The direction of the Coulomb force depends on the sign of the charges. Two like charges repel and two unlike ones attract each other.
Since $q_1$ and $q_2$ have the same signs so the electric force between them is repulsive.
Problem (2): A point charge of $q=4\,{\rm \mu C}$ is $3\,{\rm cm}$ apart from charge $q'=1\,{\rm \mu C}$.
(a) Find the magnitude of the Coulomb force that one particle exerts on the other.
(b) Is the force attractive or repulsive?

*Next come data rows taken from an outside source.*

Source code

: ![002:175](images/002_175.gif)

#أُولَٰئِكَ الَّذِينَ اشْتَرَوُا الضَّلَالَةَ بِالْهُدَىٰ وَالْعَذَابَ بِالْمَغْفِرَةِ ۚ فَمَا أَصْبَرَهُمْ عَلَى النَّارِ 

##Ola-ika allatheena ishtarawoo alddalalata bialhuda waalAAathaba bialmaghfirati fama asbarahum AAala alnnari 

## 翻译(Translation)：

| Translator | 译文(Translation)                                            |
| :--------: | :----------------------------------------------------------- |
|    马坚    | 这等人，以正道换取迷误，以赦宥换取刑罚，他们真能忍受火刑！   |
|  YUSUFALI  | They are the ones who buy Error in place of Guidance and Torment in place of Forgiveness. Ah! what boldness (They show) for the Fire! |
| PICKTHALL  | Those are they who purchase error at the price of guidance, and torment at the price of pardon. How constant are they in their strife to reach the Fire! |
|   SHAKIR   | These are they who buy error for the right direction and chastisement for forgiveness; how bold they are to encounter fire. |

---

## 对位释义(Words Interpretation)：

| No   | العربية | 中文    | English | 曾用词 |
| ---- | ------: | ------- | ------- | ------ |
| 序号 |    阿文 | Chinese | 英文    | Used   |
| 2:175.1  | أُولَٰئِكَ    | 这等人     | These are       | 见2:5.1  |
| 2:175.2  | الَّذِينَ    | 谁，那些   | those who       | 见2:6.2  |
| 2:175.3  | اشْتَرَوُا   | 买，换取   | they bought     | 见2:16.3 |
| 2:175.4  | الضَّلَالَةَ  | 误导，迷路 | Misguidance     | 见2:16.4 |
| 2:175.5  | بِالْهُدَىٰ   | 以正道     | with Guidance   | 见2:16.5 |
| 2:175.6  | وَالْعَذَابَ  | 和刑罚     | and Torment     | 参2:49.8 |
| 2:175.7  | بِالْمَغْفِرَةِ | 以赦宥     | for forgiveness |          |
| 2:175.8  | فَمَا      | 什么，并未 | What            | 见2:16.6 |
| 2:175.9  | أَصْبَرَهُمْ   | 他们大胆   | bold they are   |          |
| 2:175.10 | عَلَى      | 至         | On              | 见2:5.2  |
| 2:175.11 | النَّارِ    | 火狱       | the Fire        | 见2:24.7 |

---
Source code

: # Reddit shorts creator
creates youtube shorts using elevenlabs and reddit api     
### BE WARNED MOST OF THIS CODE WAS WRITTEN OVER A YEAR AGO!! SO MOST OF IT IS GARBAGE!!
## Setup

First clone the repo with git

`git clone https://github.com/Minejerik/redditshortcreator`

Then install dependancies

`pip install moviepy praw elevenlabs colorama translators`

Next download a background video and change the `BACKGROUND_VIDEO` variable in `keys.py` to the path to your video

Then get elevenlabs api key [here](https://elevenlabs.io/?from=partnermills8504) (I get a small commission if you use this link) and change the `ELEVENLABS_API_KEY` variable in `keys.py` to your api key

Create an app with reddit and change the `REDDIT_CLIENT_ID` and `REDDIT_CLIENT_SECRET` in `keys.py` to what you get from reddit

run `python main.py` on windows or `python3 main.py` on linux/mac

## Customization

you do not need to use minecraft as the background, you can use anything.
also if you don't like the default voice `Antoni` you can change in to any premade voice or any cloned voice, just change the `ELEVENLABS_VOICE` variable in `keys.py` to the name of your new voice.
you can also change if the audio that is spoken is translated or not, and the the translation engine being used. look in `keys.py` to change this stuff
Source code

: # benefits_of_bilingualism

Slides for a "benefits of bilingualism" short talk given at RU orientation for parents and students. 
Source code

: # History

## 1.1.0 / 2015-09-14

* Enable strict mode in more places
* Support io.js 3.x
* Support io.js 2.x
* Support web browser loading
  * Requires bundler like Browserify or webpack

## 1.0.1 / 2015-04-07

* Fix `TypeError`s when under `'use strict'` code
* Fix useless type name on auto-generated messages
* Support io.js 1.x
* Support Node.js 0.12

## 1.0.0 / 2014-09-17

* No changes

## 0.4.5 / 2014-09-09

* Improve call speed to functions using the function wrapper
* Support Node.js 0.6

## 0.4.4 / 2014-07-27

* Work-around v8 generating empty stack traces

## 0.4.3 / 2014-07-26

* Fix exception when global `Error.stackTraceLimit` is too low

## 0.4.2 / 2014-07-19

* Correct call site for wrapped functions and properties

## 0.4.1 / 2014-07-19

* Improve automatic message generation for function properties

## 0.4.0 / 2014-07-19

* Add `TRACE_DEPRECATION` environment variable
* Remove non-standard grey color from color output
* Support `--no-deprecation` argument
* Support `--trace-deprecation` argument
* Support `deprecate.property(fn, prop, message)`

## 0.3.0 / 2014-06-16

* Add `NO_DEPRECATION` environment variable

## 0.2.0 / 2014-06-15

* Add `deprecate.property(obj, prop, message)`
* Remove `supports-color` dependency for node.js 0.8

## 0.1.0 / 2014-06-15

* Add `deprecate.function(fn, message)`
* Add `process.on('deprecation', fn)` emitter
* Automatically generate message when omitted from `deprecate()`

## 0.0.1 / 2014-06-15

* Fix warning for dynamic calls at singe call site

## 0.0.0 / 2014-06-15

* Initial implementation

Solution: Known values: \begin{gather*} |q|=4\,{\rm \mu C}\\ |q^{'}|=1\,{\rm \mu C}\\ d=3\,{\rm cm}=3\times 10^{-2}\,{\rm m} \end{gather*}
(a) Coulomb's law gives the magnitude of the electric force between two stationary (motionless) point charges so by applying it we have \begin{align*}F&=k\,\frac{|q|\,|q'|}{d^{2}}\\&=(8.99\times 10^{9})\,\frac{(4\times 10^{-6})(1\times 10^{-6})}{(0.03)^2}\\&=40\,{\rm N}\end{align*}
(b) Since the charges have opposite signs so the electric force between them is attractive.
if you are getting ready for AP physics exams, these electric force problems are also relevant.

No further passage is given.